Today is the first day of Advent.  Advent is a word that means “coming.”  In the four weeks leading up to Christmas Christians will be asked to reflect on the coming of Jesus long ago and also on the fact that Scripture declares that he will one day come again.  We tend to place the most emphasis on the former but Advent calls us to remember both “comings.”  When I was a child I recall hearing preachers say that Jesus was coming back anytime now.  It was a message I heard often enough that I remember eventually coming to the conclusion that he sure was taking his time.  It’s not easy for children to wait.  I’m not sure it’s much easier for adults.
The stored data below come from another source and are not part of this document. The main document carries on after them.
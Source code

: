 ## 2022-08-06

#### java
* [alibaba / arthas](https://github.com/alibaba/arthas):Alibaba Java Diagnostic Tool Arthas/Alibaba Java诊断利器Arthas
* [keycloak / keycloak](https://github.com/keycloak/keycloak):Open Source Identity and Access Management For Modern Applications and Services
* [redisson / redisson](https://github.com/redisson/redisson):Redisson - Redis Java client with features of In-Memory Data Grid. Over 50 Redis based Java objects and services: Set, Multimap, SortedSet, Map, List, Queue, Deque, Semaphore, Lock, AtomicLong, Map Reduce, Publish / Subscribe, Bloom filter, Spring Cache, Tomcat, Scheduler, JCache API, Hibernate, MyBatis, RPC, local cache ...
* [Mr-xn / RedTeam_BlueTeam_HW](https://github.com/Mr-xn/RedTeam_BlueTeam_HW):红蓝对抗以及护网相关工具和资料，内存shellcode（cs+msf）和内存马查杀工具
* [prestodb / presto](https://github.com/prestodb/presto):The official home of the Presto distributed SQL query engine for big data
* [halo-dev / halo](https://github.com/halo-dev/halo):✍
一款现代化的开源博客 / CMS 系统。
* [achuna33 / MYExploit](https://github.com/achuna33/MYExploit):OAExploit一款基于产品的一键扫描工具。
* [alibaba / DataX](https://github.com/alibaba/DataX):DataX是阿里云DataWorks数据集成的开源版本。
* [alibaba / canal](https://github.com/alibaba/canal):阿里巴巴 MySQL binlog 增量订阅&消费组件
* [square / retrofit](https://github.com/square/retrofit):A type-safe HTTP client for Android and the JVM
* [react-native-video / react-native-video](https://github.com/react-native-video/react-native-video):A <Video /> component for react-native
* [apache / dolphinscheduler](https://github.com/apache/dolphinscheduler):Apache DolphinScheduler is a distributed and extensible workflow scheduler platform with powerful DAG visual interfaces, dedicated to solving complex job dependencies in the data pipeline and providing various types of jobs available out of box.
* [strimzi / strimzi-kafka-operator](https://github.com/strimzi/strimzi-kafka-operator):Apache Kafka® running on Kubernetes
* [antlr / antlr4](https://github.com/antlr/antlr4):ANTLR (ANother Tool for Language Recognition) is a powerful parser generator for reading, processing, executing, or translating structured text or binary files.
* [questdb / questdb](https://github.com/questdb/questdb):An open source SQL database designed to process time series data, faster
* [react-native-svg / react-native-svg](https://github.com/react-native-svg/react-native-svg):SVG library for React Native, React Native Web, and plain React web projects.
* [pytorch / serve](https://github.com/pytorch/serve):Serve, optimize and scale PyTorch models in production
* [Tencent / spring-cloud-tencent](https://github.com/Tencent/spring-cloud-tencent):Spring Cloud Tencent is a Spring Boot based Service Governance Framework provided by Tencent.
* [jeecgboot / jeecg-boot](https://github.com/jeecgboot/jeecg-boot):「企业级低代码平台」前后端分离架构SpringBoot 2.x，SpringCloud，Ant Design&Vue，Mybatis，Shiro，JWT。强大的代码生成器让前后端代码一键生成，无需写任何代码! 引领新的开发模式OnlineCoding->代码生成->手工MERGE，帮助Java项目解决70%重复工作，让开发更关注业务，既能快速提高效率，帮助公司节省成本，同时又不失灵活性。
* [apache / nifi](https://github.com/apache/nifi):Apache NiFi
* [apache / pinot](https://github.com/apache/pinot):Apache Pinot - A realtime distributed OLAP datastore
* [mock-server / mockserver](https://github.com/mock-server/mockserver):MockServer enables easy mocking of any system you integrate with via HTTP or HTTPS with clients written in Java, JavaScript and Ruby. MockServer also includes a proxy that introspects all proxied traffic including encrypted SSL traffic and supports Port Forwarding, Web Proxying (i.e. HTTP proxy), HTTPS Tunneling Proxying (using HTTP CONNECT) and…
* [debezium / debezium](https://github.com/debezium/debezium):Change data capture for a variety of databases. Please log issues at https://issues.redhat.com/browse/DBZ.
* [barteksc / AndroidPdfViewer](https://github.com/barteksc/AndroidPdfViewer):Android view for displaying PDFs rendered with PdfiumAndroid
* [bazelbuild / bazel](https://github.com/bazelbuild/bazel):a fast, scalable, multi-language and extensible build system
Dietrich Bonhoeffer once wrote, “Celebrating Advent means being able to wait. Waiting is an art that our impatient age has forgotten.”  Yes, waiting can be difficult, especially this time of the year.  Children will certainly be restless between now and Christmas.  For them it will be a long wait before the big day arrives and they get to open presents.  Advent is likewise difficult for us adults as we wait and wait and wait for Christ’s return.  This waiting can be as painful for us as it is for our kids waiting for Santa Claus to come.  But wait we must.
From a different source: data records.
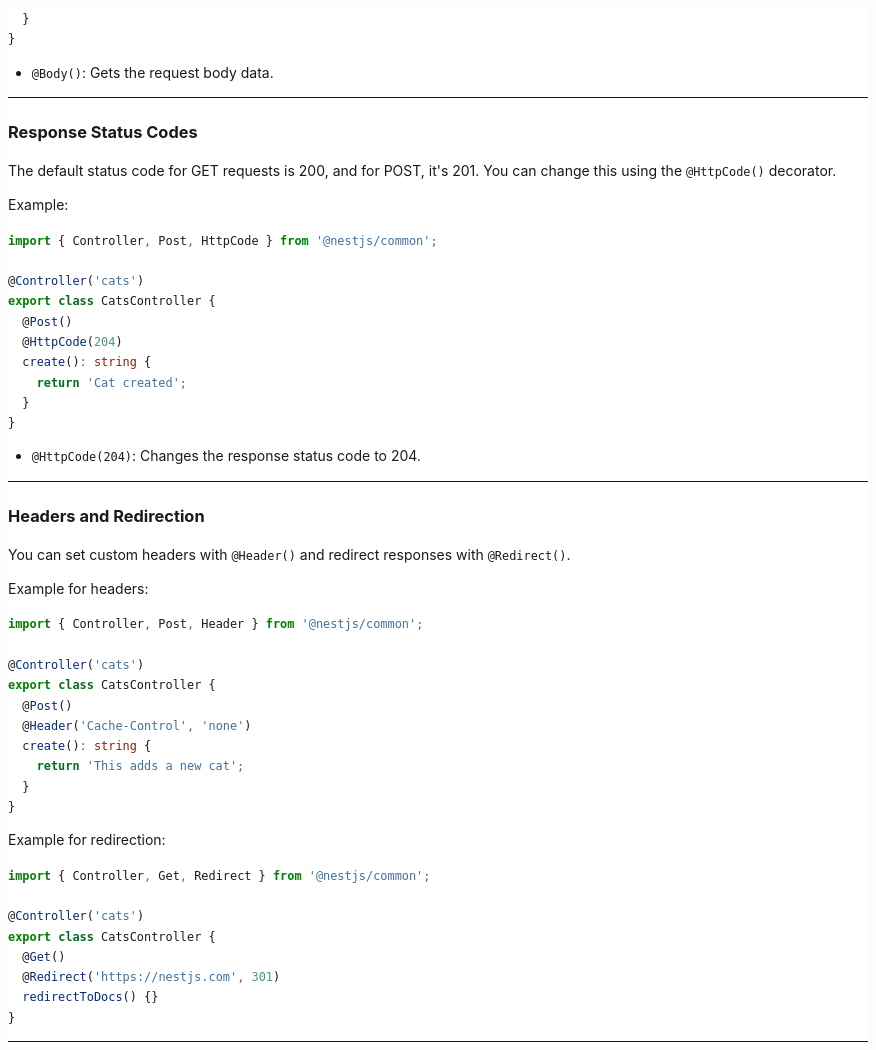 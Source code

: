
 ```typescript
  }
}
```
- `@Body()`: Gets the request body data.

---

### **Response Status Codes**
The default status code for GET requests is 200, and for POST, it's 201. You can change this using the `@HttpCode()` decorator.

Example:
```typescript
import { Controller, Post, HttpCode } from '@nestjs/common';

@Controller('cats')
export class CatsController {
  @Post()
  @HttpCode(204)
  create(): string {
    return 'Cat created';
  }
}
```
- `@HttpCode(204)`: Changes the response status code to 204.

---

### **Headers and Redirection**
You can set custom headers with `@Header()` and redirect responses with `@Redirect()`.

Example for headers:
```typescript
import { Controller, Post, Header } from '@nestjs/common';

@Controller('cats')
export class CatsController {
  @Post()
  @Header('Cache-Control', 'none')
  create(): string {
    return 'This adds a new cat';
  }
}
```

Example for redirection:
```typescript
import { Controller, Get, Redirect } from '@nestjs/common';

@Controller('cats')
export class CatsController {
  @Get()
  @Redirect('https://nestjs.com', 301)
  redirectToDocs() {}
}
```

---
Interestingly enough, we do not wait alone.  The Bible indicates that all of Creation also awaits the coming of Christ.  In Romans 8 Paul talks about how “the creation waits in eager expectation” for the glory that will be revealed.  And there is good reason for Creation to wait in eager expectation.    In vs. 20-21 Paul writes, “For the creation was subjected to frustration, not by its own choice, but by the will of the one who subjected it, in hope that the creation itself will be liberated from its bondage to decay and brought into the glorious freedom of the children of God.”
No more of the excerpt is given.